[Records drawn from a dataset]
==========
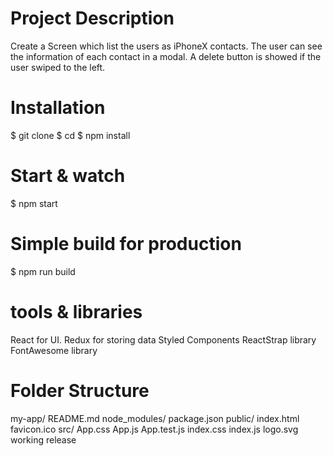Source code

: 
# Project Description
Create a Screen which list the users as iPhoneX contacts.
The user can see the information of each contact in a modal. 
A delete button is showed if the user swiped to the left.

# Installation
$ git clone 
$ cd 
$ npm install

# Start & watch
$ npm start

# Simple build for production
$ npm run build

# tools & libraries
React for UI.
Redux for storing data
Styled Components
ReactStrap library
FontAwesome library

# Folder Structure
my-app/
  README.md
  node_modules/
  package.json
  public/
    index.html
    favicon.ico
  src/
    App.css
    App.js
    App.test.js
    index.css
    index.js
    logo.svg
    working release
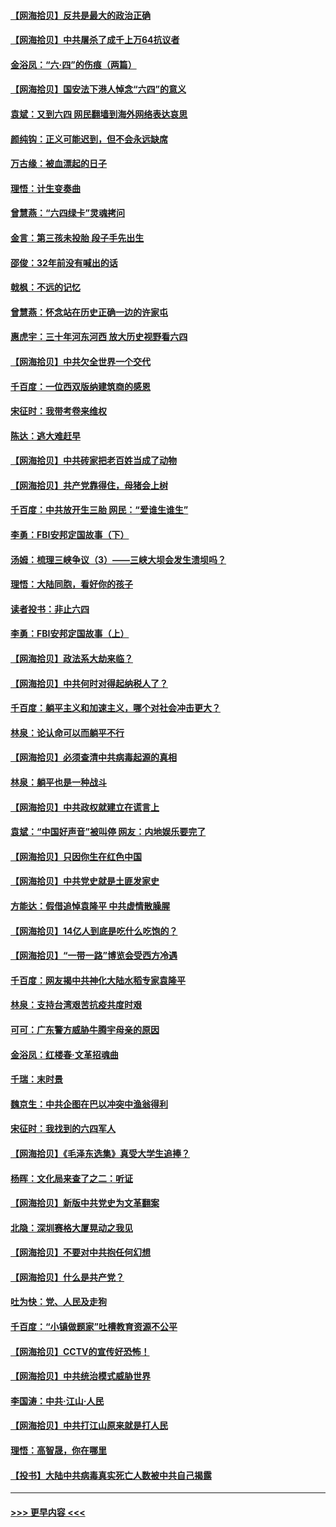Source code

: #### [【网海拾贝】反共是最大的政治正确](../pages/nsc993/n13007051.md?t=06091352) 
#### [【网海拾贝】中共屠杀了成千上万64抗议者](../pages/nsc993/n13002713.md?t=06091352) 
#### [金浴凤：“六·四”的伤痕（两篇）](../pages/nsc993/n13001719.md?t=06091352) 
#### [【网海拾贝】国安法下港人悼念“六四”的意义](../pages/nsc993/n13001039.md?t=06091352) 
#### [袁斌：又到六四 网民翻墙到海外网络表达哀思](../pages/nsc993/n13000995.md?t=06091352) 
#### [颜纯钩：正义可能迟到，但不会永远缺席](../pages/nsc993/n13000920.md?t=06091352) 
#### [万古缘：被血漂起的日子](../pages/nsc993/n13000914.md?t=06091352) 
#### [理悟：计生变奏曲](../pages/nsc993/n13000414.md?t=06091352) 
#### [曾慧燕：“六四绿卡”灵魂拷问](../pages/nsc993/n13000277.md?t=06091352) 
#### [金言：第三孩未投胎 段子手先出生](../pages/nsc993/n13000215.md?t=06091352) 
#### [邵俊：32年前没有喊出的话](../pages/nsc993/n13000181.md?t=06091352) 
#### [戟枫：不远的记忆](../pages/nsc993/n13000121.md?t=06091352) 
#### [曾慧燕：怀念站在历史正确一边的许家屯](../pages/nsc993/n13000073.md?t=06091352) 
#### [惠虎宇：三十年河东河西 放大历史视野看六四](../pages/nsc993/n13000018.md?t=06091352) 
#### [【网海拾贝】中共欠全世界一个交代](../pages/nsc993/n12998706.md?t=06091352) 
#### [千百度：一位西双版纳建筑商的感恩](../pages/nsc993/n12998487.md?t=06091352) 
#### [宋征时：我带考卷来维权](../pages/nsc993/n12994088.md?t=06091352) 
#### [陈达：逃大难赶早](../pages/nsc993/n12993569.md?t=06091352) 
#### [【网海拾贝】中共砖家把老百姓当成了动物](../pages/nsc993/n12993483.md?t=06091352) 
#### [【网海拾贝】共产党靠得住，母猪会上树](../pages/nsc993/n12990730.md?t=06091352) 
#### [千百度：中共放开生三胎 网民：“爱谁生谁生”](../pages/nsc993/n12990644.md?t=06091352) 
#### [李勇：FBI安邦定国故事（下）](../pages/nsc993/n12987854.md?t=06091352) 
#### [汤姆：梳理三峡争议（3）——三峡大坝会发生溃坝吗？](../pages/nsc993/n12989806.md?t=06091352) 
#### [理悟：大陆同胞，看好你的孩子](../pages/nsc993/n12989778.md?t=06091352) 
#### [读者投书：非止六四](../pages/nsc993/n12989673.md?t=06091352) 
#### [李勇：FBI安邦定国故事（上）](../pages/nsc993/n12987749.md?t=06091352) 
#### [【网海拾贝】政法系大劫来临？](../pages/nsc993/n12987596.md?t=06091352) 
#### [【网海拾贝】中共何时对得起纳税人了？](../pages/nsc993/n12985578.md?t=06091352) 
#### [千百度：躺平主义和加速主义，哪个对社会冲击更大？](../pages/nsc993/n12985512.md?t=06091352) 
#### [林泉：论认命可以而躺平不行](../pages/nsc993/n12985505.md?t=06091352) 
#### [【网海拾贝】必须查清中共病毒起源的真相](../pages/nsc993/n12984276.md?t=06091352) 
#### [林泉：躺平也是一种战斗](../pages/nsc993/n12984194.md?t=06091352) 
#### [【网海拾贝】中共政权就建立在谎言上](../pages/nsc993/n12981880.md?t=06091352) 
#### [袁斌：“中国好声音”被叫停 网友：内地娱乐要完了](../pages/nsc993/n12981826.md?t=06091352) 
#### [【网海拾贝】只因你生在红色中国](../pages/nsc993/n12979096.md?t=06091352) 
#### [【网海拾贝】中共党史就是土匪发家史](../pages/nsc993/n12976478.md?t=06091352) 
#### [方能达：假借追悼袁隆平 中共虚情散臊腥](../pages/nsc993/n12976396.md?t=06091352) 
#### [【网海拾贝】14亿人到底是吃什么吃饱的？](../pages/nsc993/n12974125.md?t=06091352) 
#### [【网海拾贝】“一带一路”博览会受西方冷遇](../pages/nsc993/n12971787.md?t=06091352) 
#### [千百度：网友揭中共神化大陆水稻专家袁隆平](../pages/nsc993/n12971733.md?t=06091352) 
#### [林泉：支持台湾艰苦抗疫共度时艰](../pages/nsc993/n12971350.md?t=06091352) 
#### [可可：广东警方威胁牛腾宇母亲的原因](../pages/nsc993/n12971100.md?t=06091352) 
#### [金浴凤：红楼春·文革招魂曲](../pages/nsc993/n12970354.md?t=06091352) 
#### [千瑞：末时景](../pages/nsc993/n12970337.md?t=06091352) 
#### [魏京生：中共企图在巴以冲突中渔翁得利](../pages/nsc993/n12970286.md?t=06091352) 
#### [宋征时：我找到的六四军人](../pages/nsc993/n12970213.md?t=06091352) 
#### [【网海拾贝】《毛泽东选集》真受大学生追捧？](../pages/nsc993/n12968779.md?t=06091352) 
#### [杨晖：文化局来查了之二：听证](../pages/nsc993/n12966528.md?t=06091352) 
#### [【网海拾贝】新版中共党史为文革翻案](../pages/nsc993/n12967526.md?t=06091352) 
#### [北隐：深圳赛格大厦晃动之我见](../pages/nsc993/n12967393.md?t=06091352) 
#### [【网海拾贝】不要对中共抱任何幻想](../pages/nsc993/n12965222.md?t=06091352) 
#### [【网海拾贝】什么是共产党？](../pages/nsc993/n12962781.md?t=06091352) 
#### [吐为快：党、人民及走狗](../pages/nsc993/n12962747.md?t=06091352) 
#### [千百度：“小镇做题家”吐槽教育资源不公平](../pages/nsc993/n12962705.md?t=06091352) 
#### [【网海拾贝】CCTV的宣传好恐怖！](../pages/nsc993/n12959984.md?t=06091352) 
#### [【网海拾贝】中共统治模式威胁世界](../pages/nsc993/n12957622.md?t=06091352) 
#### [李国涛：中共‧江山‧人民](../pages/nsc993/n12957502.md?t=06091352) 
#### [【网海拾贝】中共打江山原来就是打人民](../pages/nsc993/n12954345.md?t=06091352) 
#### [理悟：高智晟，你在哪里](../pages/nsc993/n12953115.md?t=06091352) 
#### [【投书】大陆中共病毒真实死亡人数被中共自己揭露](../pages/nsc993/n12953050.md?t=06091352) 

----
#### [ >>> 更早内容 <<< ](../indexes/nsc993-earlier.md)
==========
What the exercise asks => The answer is every line in the data where the word "library" appears.

The answer =>
ReactStrap library
FontAwesome library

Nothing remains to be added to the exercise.